Segundo revelou hoje a colunista do UOL Carla Araújo, há uma crescente pressão entre pessoas próximas ao presidente para que Pazuello seja demitido. O governante, no entanto, avisou que está disposto a mantê-lo no cargo.

Logística sem lógica

A postura reativa do Ministério da Saúde diante do protagonismo do governo de SP também é um fator que também pode ajudar a entender o porquê da derrota do governo neste domingo.

Pazuello até tentou impor o envio imediato das 6 milhões de doses da CoronaVac que se encontram armazenadas no Instituto Butantan. Isso seria o suficiente para impedir que Doria desse o pontapé inicial da vacinação no Brasil após a reunião da Anvisa.

Após a inclusão da CoronaVac no PNI (Programa Nacional de Imunização), o Ministério da Saúde e o Butantan assinaram contrato de aquisição com cláusula de exclusividade —ou seja, todas as vacinas produzidas no local só podem ser repassadas para o governo federal. É com esse argumento que Pazuello acusa o estado de estar "em desacordo com a lei".

SP alega, por outro lado, que não faria sentido algum encaminhar 100% das doses da vacina, pois o estado tem direito a uma parcela de cerca de 20% delas de acordo com os critérios de proporcionalidade. Com esse argumento, o Butantan se preparou para ter a sua cota da CoronaVac e entregar o restante ao ministério.

Erros na distribuição

Depois do chapéu de ontem, o Ministério da Saúde até tentou atrair a atenção dos governadores —principalmente os que não gostaram da "jogada de marketing" de Doria— para um evento na manhã de hoje, que simbolizaria o início da distribuição das doses da CoronaVac em todo o país. Este é o primeiro passo para a execução do Plano Nacional de Imunização.

No entanto, o que para ser uma agenda positiva do governo acabou se tornando um problema. Segundo a coluna Painel, da Folha de S.Paulo, a pasta chefiada por Pazuello mudou horários dos voos de entregas de vacinas para os estados. O órgão fez mais de uma vez alterações entre a madrugada e o início da tarde de ontem (18).

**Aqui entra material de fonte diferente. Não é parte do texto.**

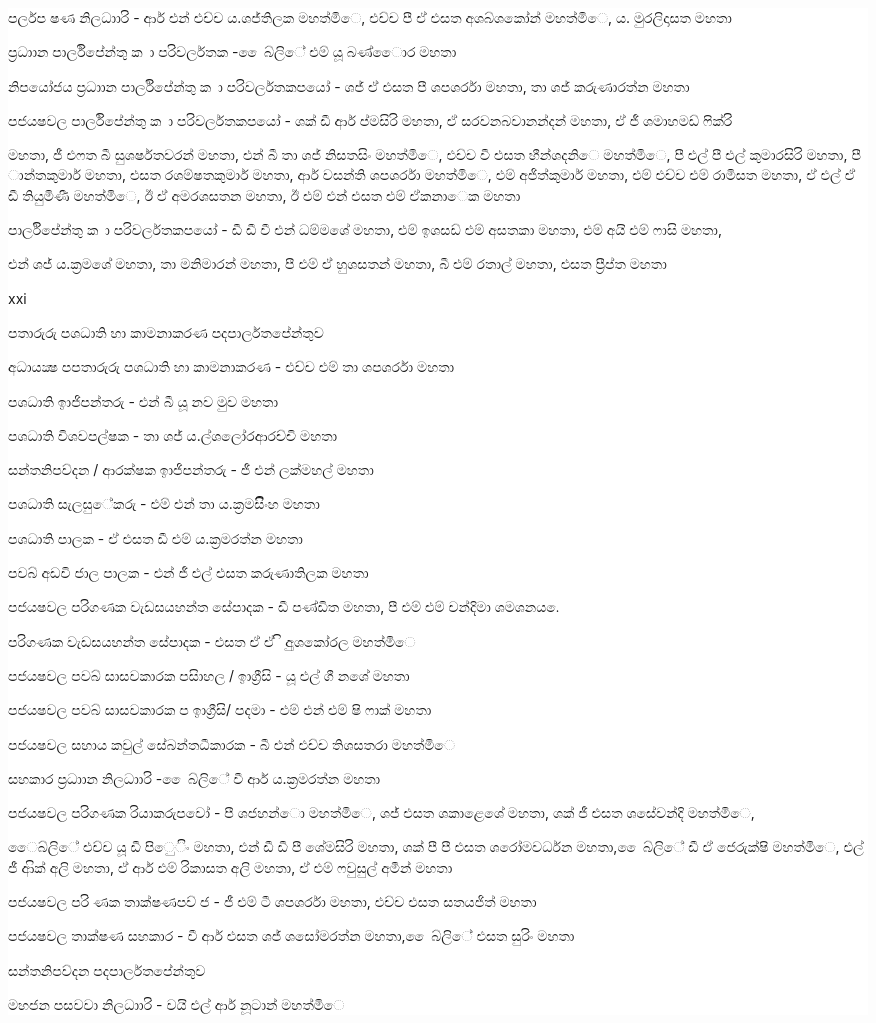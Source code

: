 පර්ලප ෂණ නිලධාාරි - ආර් එන් එච්ච ය.ශජ්තිලක මහත්මිෙ, එච්ච පී ඒ එසත අශබ්ශකෝන් මහත්මිෙ, ය. මුරලිදාසත මහතා

ප්‍රධාාන පාර්ලිපේන්තු ක ා පරිවර්ලතක - ෛබ්ලිේ එම් යූ බණ්ෛාර මහතා

නිපයෝජය ප්‍රධාාන පාර්ලිපේන්තු ක ා පරිවර්ලතකපයෝ - ශජ් ඒ එසත පී ශපශර්රා මහතා, තා ශජ් කරුණාරත්න මහතා

පජයෂවල පාර්ලිපේන්තු ක ා පරිවර්ලතකපයෝ - ශක් ඩී ආර් ප්මසිරි මහතා, ඒ සරවනබවානන්දන් මහතා, ඒ ජී ශමාහමඩ් ෆික්රි

මහතා, ජී එෆත බී සුශර්ෂතවරන් මහතා, එන් බී තා ශජ් නිසතසිං මහත්මිෙ, එච්ච වී එසත හීන්ශදනිෙ මහත්මිෙ, පී එල් පී එල් කුමාරසිරි මහතා, පී ාන්තකුමාර් මහතා, එසත රශම්ෂතකුමාර් මහතා, ආර් වසන්ති ශපශර්රා මහත්මිෙ, එම් අජිත්කුමාර් මහතා, එම් එච්ච එම් රාමිසත මහතා, ඒ එල් ඒ ඩී තියුමිණී මහත්මිෙ, ඊ ඒ අමරශසතන මහතා, ඊ එම් එන් එසත එම් ඒකනාෙක මහතා

පාර්ලිපේන්තු ක ා පරිවර්ලතකපයෝ - ඩී ඩී වී එන් ධම්මශේ මහතා, එම් ඉශසඩ් එම් අසතකා මහතා, එම් අයි එම් ෆාසි මහතා,

එන් ශජ් ය.ක්‍රමශේ මහතා, තා මනිමාරන් මහතා, පී එම් ඒ හුශසතන් මහතා, බී එම් රතාල් මහතා, එසත ප්‍රීප්ත මහතා

xxi

පතාරුරු පශධාති හා කාමනාකරණ පදපාර්ලතපේන්තුව

අධායක්‍ෂ පපතාරුරු පශධාති හා කාමනාකරණ - එච්ච එම් තා ශපශර්රා මහතා

පශධාති ඉාජිපන්තරු - එන් බී යූ නව මුව මහතා

පශධාති විශවපල්ෂක - තා ශජ් ය.ල්ශලෝරආරච්චි මහතා

සන්තනිපව්දන / ආරක්ෂක ඉාජිපන්තරු - ජී එන් ලක්මහල් මහතා

පශධාති සැලසුේකරු - එම් එන් තා ය.ක්‍රමසිිංහ මහතා

පශධාති පාලක - ඒ එසත ඩී එම් ය.ක්‍රමරත්න මහතා

පවබ් අඩවි ජාල පාලක - එන් ජී එල් එසත කරුණාතිලක මහතා

පජයෂවල පරිගණක වැඩසයහන්ත සේපාදක - ඩී පණ්ඩිත මහතා, පී එම් එම් චන්දිමා ශමශනය.ෙ

පරිගණක වැඩසයහන්ත සේපාදක - එසත ඒ ඒ ි අුශකෝරල මහත්මිෙ

පජයෂවල පවබ් සාසවකාරක පසිාහල / ඉාග්‍රීසි - යූ එල් ගී නශේ මහතා

පජයෂවල පවබ් සාසවකාරක ප ඉාග්‍රීසි/ පදමා - එම් එන් එම් ෂි ෆාක් මහතා

පජයෂවල සහාය කවුල් සේබන්තධීකාරක - බී එන් එච්ච තිශසතරා මහත්මිෙ

සහකාර ප්‍රධාාන නිලධාාරි - ෛබ්ලිේ වී ආර් ය.ක්‍රමරත්න මහතා

පජයෂවල පරිගණක ‍රියාකරුපවෝ - පී ශජහන්ො මහත්මිෙ, ශජ් එසත ශකාළෙශේ මහතා, ශක් ජී එසත ශසේවන්දි මහත්මිෙ,

ෛබ්ලිේ එච්ච යූ ඩී පිෙුිං මහතා, එන් ඩී ඩී පී ශේමසිරි මහතා, ශක් පී පී එසත ශරෝමවර්ධන මහතා, ෛබ්ලිේ ඩී ඒ ජෙරුක්ෂි මහත්මිෙ, එල් ජී ආික් අලි මහතා, ඒ ආර් එම් රිකාසත අලි මහතා, ඒ එම් ෆවුසුල් අමීන් මහතා

පජයෂවල පරි ණක තාක්ෂණපව් ජ - ජී එම් ටී ශපශර්රා මහතා, එච්ච එසත සතයජිත් මහතා

පජයෂවල තාක්ෂණ සහකාර - වී ආර් එසත ශජ් ශසෝමරත්න මහතා, ෛබ්ලිේ එසත සුරිං මහතා

සන්තනිපව්දන පදපාර්ලතපේන්තුව

මහජන පසවවා නිලධාාරි - වයි එල් ආර් නූටාන් මහත්මිෙ
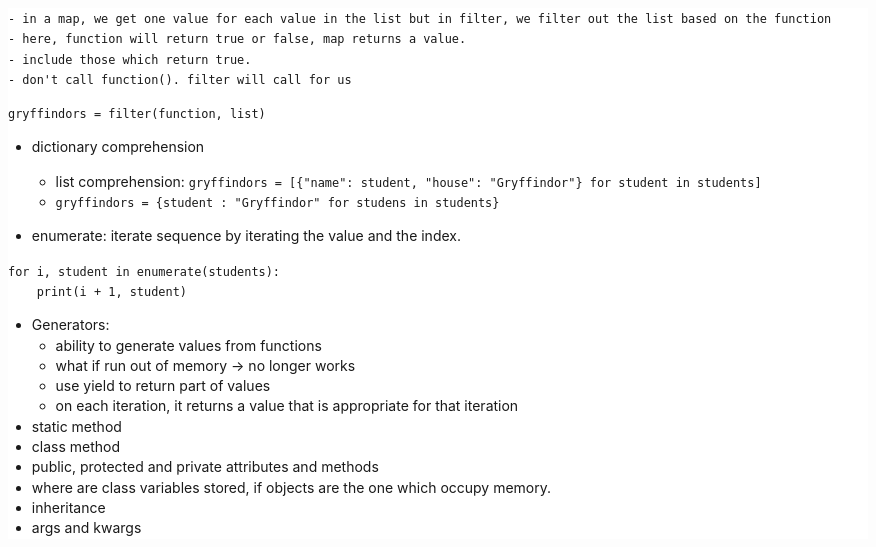     - in a map, we get one value for each value in the list but in filter, we filter out the list based on the function
    - here, function will return true or false, map returns a value.
    - include those which return true.
    - don't call function(). filter will call for us
```
gryffindors = filter(function, list)
```
- dictionary comprehension
    - list comprehension: `gryffindors = [{"name": student, "house": "Gryffindor"} for student in students]`
    - `gryffindors = {student : "Gryffindor" for studens in students}`

- enumerate: iterate sequence by iterating the value and the index.
```
for i, student in enumerate(students):
    print(i + 1, student)
```

- Generators:
    - ability to generate values from functions 
    - what if run out of memory -> no longer works
    - use yield to return part of values
    - on each iteration, it returns a value that is appropriate for that iteration
- static method
- class method
- public, protected and private attributes and methods
- where are class variables stored, if objects are the one which occupy memory.
- inheritance
- args and kwargs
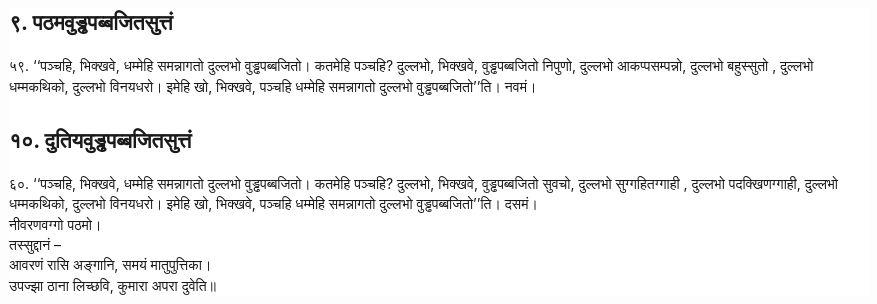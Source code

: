 
## ९. पठमवुड्ढपब्बजितसुत्तं

५९. ‘‘पञ्चहि, भिक्खवे, धम्मेहि समन्नागतो दुल्लभो वुड्ढपब्बजितो। कतमेहि पञ्चहि? दुल्लभो, भिक्खवे, वुड्ढपब्बजितो निपुणो, दुल्लभो आकप्पसम्पन्नो, दुल्लभो बहुस्सुतो , दुल्लभो धम्मकथिको, दुल्लभो विनयधरो। इमेहि खो, भिक्खवे, पञ्चहि धम्मेहि समन्नागतो दुल्लभो वुड्ढपब्बजितो’’ति। नवमं।  


## १०. दुतियवुड्ढपब्बजितसुत्तं

६०. ‘‘पञ्चहि, भिक्खवे, धम्मेहि समन्नागतो दुल्लभो वुड्ढपब्बजितो। कतमेहि पञ्चहि? दुल्लभो, भिक्खवे, वुड्ढपब्बजितो सुवचो, दुल्लभो सुग्गहितग्गाही , दुल्लभो पदक्खिणग्गाही, दुल्लभो धम्मकथिको, दुल्लभो विनयधरो। इमेहि खो, भिक्खवे, पञ्चहि धम्मेहि समन्नागतो दुल्लभो वुड्ढपब्बजितो’’ति। दसमं।  
नीवरणवग्गो पठमो।  
तस्सुद्दानं –  
आवरणं रासि अङ्गानि, समयं मातुपुत्तिका।  
उपज्झा ठाना लिच्छवि, कुमारा अपरा दुवेति॥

Pela programação mais atualizada, diversos estados só receberiam os pacotes de noite, atrasando o início da imunização.

Em alguns casos, autoridades estaduais já estavam posicionadas nos aeroportos à espera da carga quando foram surpreendidas pelas mudanças. Ao menos seis locais que receberiam antes das 16h foram informados que a entrega só aconteceria durante a noite.

Na contramão de todos

Além de manter o seu posicionamento entusiasta quanto à hidroxicloroquina e o "tratamento precoce", Bolsonaro acabou isolado como a única força política na contramão do entusiasmo pela autorização para uso emergencial das vacinas.

Os filhos do presidente até tentaram, por meio de publicações nas redes sociais, capitalizar politicamente a partir da autorização dada pela Anvisa. A repercussão, no entanto, não produziu efeito significativo.

Assim como SP, outros estados, a exemplo do Rio de Janeiro, anunciaram que a imunização começaria já na segunda-feira (18) —dois dias antes da data defendida pelo Ministério da Saúde. No caso da capital fluminense, a primeira vacina aplicada acontecerá no Cristo Redentor, cartão postal da cidade.

Pressionado então pelos governadores, Pazuello recuou na manhã de ontem e disse que algumas localidades poderiam ter a vacinação ao final do dia.

Em mais uma queda de braço com Doria, Pazuello também tentou atribuir ao Ministério da Saúde o crédito pelo avanço nas pesquisas e no desenvolvimento da CoronaVac. Ele alega que os recursos investidos pelo Butantan e pelo estado de São Paulo saíram do SUS (Sistema Único de Saúde). Essas informações, no entanto, ainda não foram comprovadas. SP nega que o dinheiro seja de origem federal e acusa Pazuello de mentir.